___ EXERCISE INPUT ___

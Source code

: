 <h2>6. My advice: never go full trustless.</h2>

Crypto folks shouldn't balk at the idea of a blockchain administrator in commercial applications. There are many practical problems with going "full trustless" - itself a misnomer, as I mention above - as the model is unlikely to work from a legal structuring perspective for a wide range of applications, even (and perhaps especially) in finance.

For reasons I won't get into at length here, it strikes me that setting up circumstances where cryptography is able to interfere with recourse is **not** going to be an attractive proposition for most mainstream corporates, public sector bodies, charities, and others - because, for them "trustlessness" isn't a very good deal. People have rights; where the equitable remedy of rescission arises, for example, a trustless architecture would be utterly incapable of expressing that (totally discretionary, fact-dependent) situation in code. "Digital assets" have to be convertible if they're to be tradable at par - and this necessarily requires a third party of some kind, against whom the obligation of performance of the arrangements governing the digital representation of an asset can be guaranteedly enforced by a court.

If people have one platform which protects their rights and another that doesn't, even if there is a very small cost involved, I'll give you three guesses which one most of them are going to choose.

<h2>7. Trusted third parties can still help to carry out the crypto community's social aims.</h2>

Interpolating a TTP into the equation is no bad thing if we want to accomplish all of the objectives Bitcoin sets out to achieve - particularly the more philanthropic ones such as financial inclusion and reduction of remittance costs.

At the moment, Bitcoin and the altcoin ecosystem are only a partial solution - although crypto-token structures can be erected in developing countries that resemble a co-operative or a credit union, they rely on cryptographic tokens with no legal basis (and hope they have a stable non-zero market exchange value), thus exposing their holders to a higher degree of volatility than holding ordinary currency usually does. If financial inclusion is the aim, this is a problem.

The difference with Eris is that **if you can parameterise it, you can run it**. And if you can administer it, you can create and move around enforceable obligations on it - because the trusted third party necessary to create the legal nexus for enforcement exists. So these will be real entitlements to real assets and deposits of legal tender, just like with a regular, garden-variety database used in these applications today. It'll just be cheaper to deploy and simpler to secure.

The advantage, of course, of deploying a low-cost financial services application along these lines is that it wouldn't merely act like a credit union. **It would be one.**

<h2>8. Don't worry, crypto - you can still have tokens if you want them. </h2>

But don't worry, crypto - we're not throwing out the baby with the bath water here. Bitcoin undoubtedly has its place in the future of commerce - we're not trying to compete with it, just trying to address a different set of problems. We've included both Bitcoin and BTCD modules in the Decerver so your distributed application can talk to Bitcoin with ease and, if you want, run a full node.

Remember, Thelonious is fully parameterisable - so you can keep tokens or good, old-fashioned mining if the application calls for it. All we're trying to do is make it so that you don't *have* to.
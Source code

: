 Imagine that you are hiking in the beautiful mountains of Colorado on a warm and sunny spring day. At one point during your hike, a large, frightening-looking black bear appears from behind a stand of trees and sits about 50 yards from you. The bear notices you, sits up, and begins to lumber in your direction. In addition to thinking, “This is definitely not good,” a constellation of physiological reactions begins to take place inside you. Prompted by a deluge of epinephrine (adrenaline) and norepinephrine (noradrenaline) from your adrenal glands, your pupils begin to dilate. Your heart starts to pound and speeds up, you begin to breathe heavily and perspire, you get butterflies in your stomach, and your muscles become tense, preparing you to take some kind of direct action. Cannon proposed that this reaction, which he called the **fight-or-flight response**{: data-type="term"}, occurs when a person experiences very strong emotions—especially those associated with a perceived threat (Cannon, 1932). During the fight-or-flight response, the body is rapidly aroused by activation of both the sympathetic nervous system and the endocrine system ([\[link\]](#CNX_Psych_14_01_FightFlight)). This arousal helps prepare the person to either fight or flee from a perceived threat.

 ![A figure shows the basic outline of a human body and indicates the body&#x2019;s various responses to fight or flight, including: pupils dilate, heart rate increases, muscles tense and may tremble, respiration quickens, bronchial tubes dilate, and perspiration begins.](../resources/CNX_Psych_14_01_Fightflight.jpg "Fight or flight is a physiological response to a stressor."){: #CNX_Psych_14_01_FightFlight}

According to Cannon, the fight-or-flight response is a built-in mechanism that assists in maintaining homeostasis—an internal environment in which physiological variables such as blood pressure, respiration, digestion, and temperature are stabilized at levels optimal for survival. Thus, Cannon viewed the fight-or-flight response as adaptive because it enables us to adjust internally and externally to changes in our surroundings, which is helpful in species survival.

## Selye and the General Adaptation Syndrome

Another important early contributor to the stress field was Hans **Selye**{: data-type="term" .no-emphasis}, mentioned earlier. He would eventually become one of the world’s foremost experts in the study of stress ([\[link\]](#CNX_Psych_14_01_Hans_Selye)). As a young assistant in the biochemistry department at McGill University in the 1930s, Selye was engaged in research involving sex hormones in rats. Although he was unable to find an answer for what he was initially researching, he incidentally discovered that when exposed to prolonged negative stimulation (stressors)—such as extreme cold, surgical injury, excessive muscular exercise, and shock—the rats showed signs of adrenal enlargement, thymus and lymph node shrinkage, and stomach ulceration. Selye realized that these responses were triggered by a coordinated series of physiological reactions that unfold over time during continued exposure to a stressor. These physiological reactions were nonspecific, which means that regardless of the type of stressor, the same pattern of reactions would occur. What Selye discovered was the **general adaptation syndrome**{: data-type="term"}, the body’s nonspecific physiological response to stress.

___

• PROBLEM DESCRIPTION: Above are the entries. Copy exactly the part that opens with the line containing "According to Cannon, the" and closes with the line containing "## Selye and the General Adaptation Syndrome", and no more.

• RESPONSE BOX:
According to Cannon, the fight-or-flight response is a built-in mechanism that assists in maintaining homeostasis—an internal environment in which physiological variables such as blood pressure, respiration, digestion, and temperature are stabilized at levels optimal for survival. Thus, Cannon viewed the fight-or-flight response as adaptive because it enables us to adjust internally and externally to changes in our surroundings, which is helpful in species survival.

## Selye and the General Adaptation Syndrome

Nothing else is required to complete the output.